Content starts
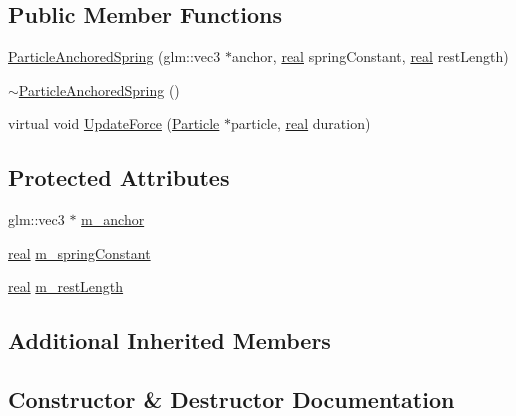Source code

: \subsection*{Public Member Functions}
\begin{DoxyCompactItemize}
\item 
\hyperlink{classrum_1_1_particle_anchored_spring_af0057780e9cc36a2c3e80d5d2ced533b}{Particle\+Anchored\+Spring} (glm\+::vec3 $\ast$anchor, \hyperlink{namespacerum_a7e8cca23573d5eaead0f138cbaa4862c}{real} spring\+Constant, \hyperlink{namespacerum_a7e8cca23573d5eaead0f138cbaa4862c}{real} rest\+Length)
\item 
\hyperlink{classrum_1_1_particle_anchored_spring_a590f7f2dbb306ba4ac5cb7963c8dbf22}{$\sim$\+Particle\+Anchored\+Spring} ()
\item 
virtual void \hyperlink{classrum_1_1_particle_anchored_spring_aa4fcab6f3de51c6b89f3a65b80814cc6}{Update\+Force} (\hyperlink{classrum_1_1_particle}{Particle} $\ast$particle, \hyperlink{namespacerum_a7e8cca23573d5eaead0f138cbaa4862c}{real} duration)
\end{DoxyCompactItemize}
\subsection*{Protected Attributes}
\begin{DoxyCompactItemize}
\item 
glm\+::vec3 $\ast$ \hyperlink{classrum_1_1_particle_anchored_spring_a33813234e4924860ce0f5ee29efd5c96}{m\+\_\+anchor}
\item 
\hyperlink{namespacerum_a7e8cca23573d5eaead0f138cbaa4862c}{real} \hyperlink{classrum_1_1_particle_anchored_spring_a1f5b5cc0af0815b1d7d9902c515f9ed8}{m\+\_\+spring\+Constant}
\item 
\hyperlink{namespacerum_a7e8cca23573d5eaead0f138cbaa4862c}{real} \hyperlink{classrum_1_1_particle_anchored_spring_ae0b4ab273dfd453b9e871ec1371d8ab8}{m\+\_\+rest\+Length}
\end{DoxyCompactItemize}
\subsection*{Additional Inherited Members}


\subsection{Constructor \& Destructor Documentation}
\mbox{\label{classrum_1_1_particle_anchored_spring_af0057780e9cc36a2c3e80d5d2ced533b}} 
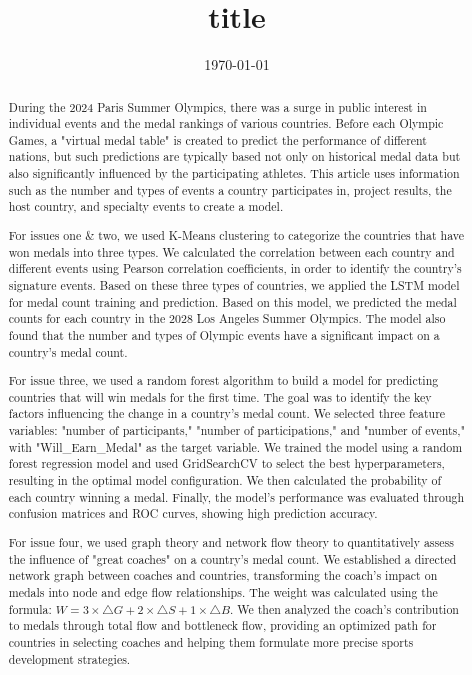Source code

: \documentclass{mcmthesis}
\title{{\bf title}}
\date{\today}
\begin{document}
\begin{abstract}

    During the 2024 Paris Summer Olympics, there was a surge in public interest in individual events and the medal rankings of various countries. Before each Olympic Games, a "virtual medal table" is created to predict the performance of different nations, but such predictions are typically based not only on historical medal data but also significantly influenced by the participating athletes. This article uses information such as the number and types of events a country participates in, project results, the host country, and specialty events to create a model.

    For issues one \& two, we used K-Means clustering to categorize the countries that have won medals into three types. We calculated the correlation between each country and different events using Pearson correlation coefficients, in order to identify the country's signature events. Based on these three types of countries, we applied the LSTM model for medal count training and prediction. Based on this model, we predicted the medal counts for each country in the 2028 Los Angeles Summer Olympics. The model also found that the number and types of Olympic events have a significant impact on a country's medal count.

    For issue three, we used a random forest algorithm to build a model for predicting countries that will win medals for the first time. The goal was to identify the key factors influencing the change in a country's medal count. We selected three feature variables: "number of participants," "number of participations," and "number of events," with "Will\_Earn\_Medal" as the target variable. We trained the model using a random forest regression model and used GridSearchCV to select the best hyperparameters, resulting in the optimal model configuration. We then calculated the probability of each country winning a medal. Finally, the model's performance was evaluated through confusion matrices and ROC curves, showing high prediction accuracy.

    For issue four, we used graph theory and network flow theory to quantitatively assess the influence of "great coaches" on a country's medal count. We established a directed network graph between coaches and countries, transforming the coach's impact on medals into node and edge flow relationships. The weight was calculated using the formula: $W=3\times \triangle G+2\times \triangle S+1\times \triangle B$. We then analyzed the coach's contribution to medals through total flow and bottleneck flow, providing an optimized path for countries in selecting coaches and helping them formulate more precise sports development strategies.
   

\end{abstract}
\end{document}
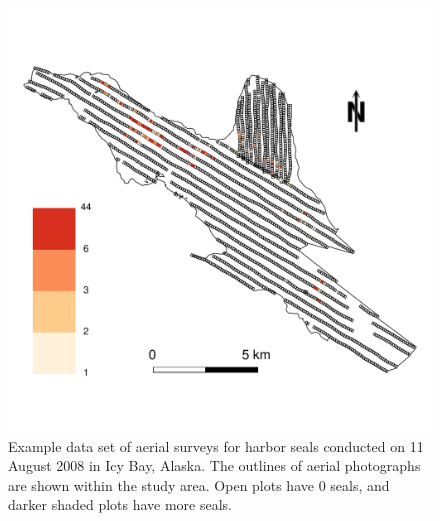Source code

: \documentclass[12pt, titlepage]{article}\usepackage[]{graphicx}\usepackage[]{color}
\begin{document}
	\begin{figure}[H]
	\begin{center}
	\includegraphics[width=450pt]{figure/studyArea.pdf}
	\end{center}
	\caption{Example data set of aerial surveys for harbor seals conducted on 11 August 2008 in Icy Bay, Alaska. The outlines of aerial photographs are shown within the study area. Open plots have 0 seals, and darker shaded plots have more seals.  \label{fig:studyArea}}
	\end{figure}

\end{document}
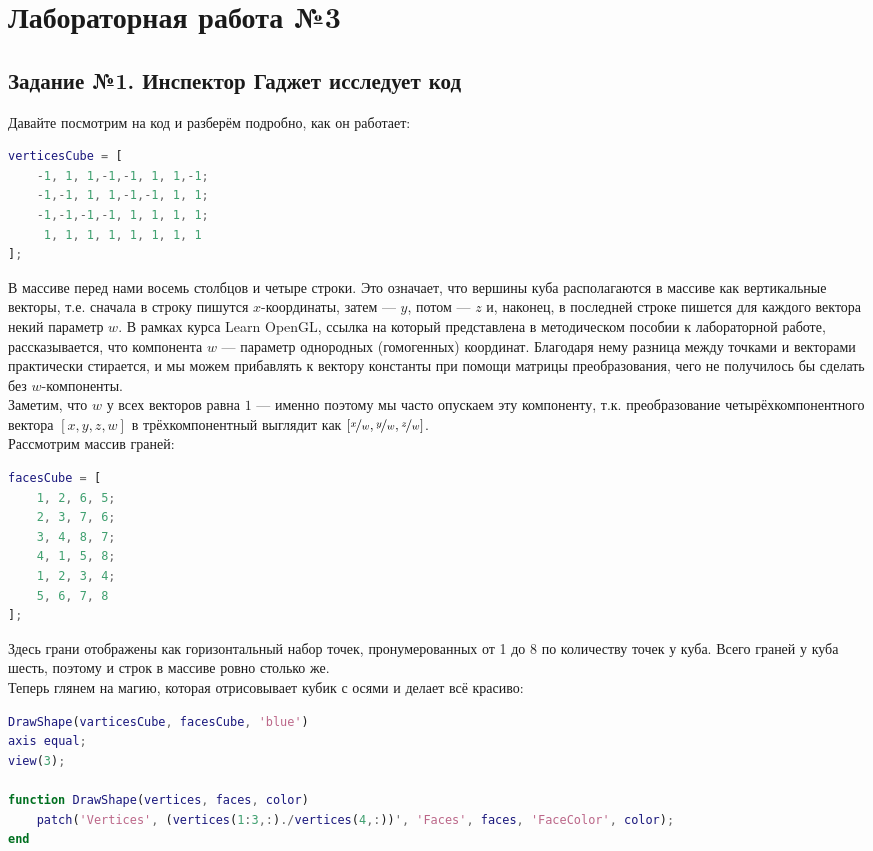 \documentclass[a3paper,14pt]{extarticle}
\begin{document}
\section*{\centering Лабораторная работа №3}
\subsection*{\centering Задание №1. Инспектор Гаджет исследует код}
Давайте посмотрим на код и разберём подробно, как он работает:
\begin{lstlisting}[language=Matlab]
verticesCube = [
    -1, 1, 1,-1,-1, 1, 1,-1;
    -1,-1, 1, 1,-1,-1, 1, 1;
    -1,-1,-1,-1, 1, 1, 1, 1;
     1, 1, 1, 1, 1, 1, 1, 1
];
\end{lstlisting}
В массиве перед нами восемь столбцов и четыре строки. Это означает, что вершины куба располагаются в массиве как вертикальные векторы, т.е. сначала в строку пишутся $x$-координаты, затем --- $y$, потом --- $z$ и, наконец, в последней строке пишется для каждого вектора некий параметр $w$. В рамках курса Learn OpenGL, ссылка на который представлена в методическом пособии к лабораторной работе, рассказывается, что компонента $w$ --- параметр однородных (гомогенных) координат. Благодаря нему разница между точками и векторами практически стирается, и мы можем прибавлять к вектору константы при помощи матрицы преобразования, чего не получилось бы сделать без $w$-компоненты.\\
Заметим, что $w$ у всех векторов равна $1$ --- именно поэтому мы часто опускаем эту компоненту, т.к. преобразование четырёхкомпонентного вектора $[x, y, z, w]$ в трёхкомпонентный выглядит как $[\nicefrac{x}{w}, \nicefrac{y}{w}, \nicefrac{z}{w}]$.\\[1em]
Рассмотрим массив граней:
\begin{lstlisting}[language=Matlab, firstnumber=8]
facesCube = [
    1, 2, 6, 5;
    2, 3, 7, 6;
    3, 4, 8, 7;
    4, 1, 5, 8;
    1, 2, 3, 4;
    5, 6, 7, 8
];
\end{lstlisting}
Здесь грани отображены как горизонтальный набор точек, пронумерованных от 1 до 8 по количеству точек у куба. Всего граней у куба шесть, поэтому и строк в массиве ровно столько же.\\[1em] 
Теперь глянем на магию, которая отрисовывает кубик с осями и делает всё красиво:
\begin{lstlisting}[language=Matlab, firstnumber=17]
DrawShape(varticesCube, facesCube, 'blue')
axis equal;
view(3);

function DrawShape(vertices, faces, color)
    patch('Vertices', (vertices(1:3,:)./vertices(4,:))', 'Faces', faces, 'FaceColor', color);
end
\end{lstlisting}
\end{document}
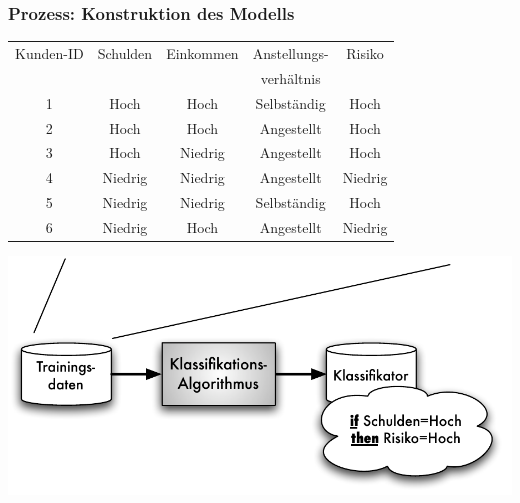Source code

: \begin{frame}
\frametitle{Prozess: Konstruktion des Modells}

\begin{center}
{\tiny\begin{tabular}{|c|c|c|c|c|}
\hline
Kunden-ID & Schulden & Einkommen & Anstellungs- & Risiko \\
           &           &            & verhältnis   &  \\
\hline\hline
1 & Hoch & Hoch & Selbständig & Hoch \\
2 & Hoch & Hoch & Angestellt & Hoch \\
3 & Hoch & Niedrig & Angestellt & Hoch \\
4 & Niedrig & Niedrig & Angestellt & Niedrig \\
5 & Niedrig & Niedrig & Selbständig & Hoch \\
6 & Niedrig & Hoch & Angestellt & Niedrig \\
\hline
\end{tabular}}
\end{center}
\begin{center}
\includegraphics[scale=.6]{fig7/klass-prinzip-modell.pdf}
\end{center}


\end{frame}


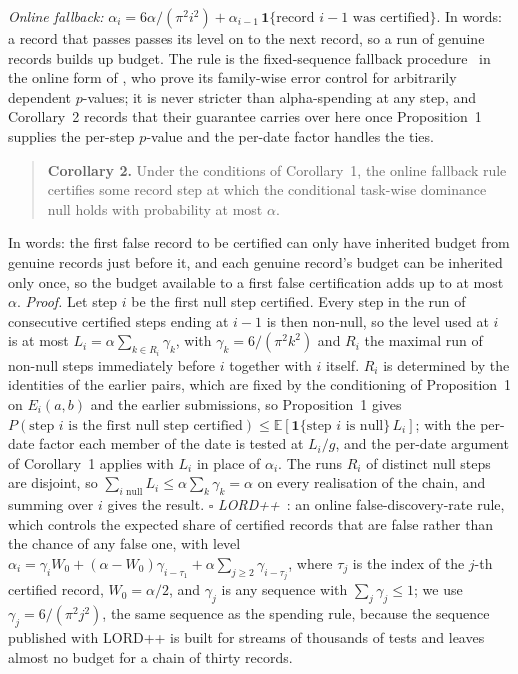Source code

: \documentclass[11pt]{article}
\newcommand{\E}{\mathbb{E}}
\begin{document}
\emph{Online fallback:} $\alpha_i=6\alpha/(\pi^2i^2)+\alpha_{i-1}\,\mathbf 1\{\text{record } i-1\text{ was certified}\}$.
In words: a record that passes passes its level on to the next record, so a run of genuine records builds up budget.
The rule is the fixed-sequence fallback procedure~\citep{wiens2003fallback} in the online form of \citet{tian2021onlinefwer}, who prove its family-wise error control for arbitrarily dependent $p$-values; it is never stricter than alpha-spending at any step, and Corollary~2 records that their guarantee carries over here once Proposition~1 supplies the per-step $p$-value and the per-date factor handles the ties.

\begin{quote}
\textbf{Corollary 2.}
Under the conditions of Corollary~1, the online fallback rule certifies some record step at which the conditional task-wise dominance null holds with probability at most $\alpha$.
\end{quote}
In words: the first false record to be certified can only have inherited budget from genuine records just before it, and each genuine record's budget can be inherited only once, so the budget available to a first false certification adds up to at most $\alpha$.
\emph{Proof.}
Let step $i$ be the first null step certified.
Every step in the run of consecutive certified steps ending at $i-1$ is then non-null, so the level used at $i$ is at most $L_i=\alpha\sum_{k\in R_i}\gamma_k$, with $\gamma_k=6/(\pi^2k^2)$ and $R_i$ the maximal run of non-null steps immediately before $i$ together with $i$ itself.
$R_i$ is determined by the identities of the earlier pairs, which are fixed by the conditioning of Proposition~1 on $E_i(a,b)$ and the earlier submissions, so Proposition~1 gives $P(\text{step } i\text{ is the first null step certified})\le\E[\mathbf 1\{\text{step } i\text{ is null}\}\,L_i]$; with the per-date factor each member of the date is tested at $L_i/g$, and the per-date argument of Corollary~1 applies with $L_i$ in place of $\alpha_i$.
The runs $R_i$ of distinct null steps are disjoint, so $\sum_{i\text{ null}}L_i\le\alpha\sum_k\gamma_k=\alpha$ on every realisation of the chain, and summing over $i$ gives the result. $\square$
\emph{LORD++}~\citep{ramdas2017lord}: an online false-discovery-rate rule, which controls the expected share of certified records that are false rather than the chance of any false one, with level $\alpha_i=\gamma_i W_0+(\alpha-W_0)\gamma_{i-\tau_1}+\alpha\sum_{j\ge2}\gamma_{i-\tau_j}$, where $\tau_j$ is the index of the $j$-th certified record, $W_0=\alpha/2$, and $\gamma_j$ is any sequence with $\sum_j\gamma_j\le1$; we use $\gamma_j=6/(\pi^2 j^2)$, the same sequence as the spending rule, because the sequence published with LORD++ is built for streams of thousands of tests and leaves almost no budget for a chain of thirty records.
\end{document}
Content ends
#### PROBLEM TO WORK ON:
What is wanted is a copy of every line in the listing that includes the word "includegraphics".

#### OUTPUT BELOW:
	\includegraphics[width=450pt]{figure/studyArea.pdf}
\includegraphics[scale=.6]{fig7/klass-prinzip-modell.pdf}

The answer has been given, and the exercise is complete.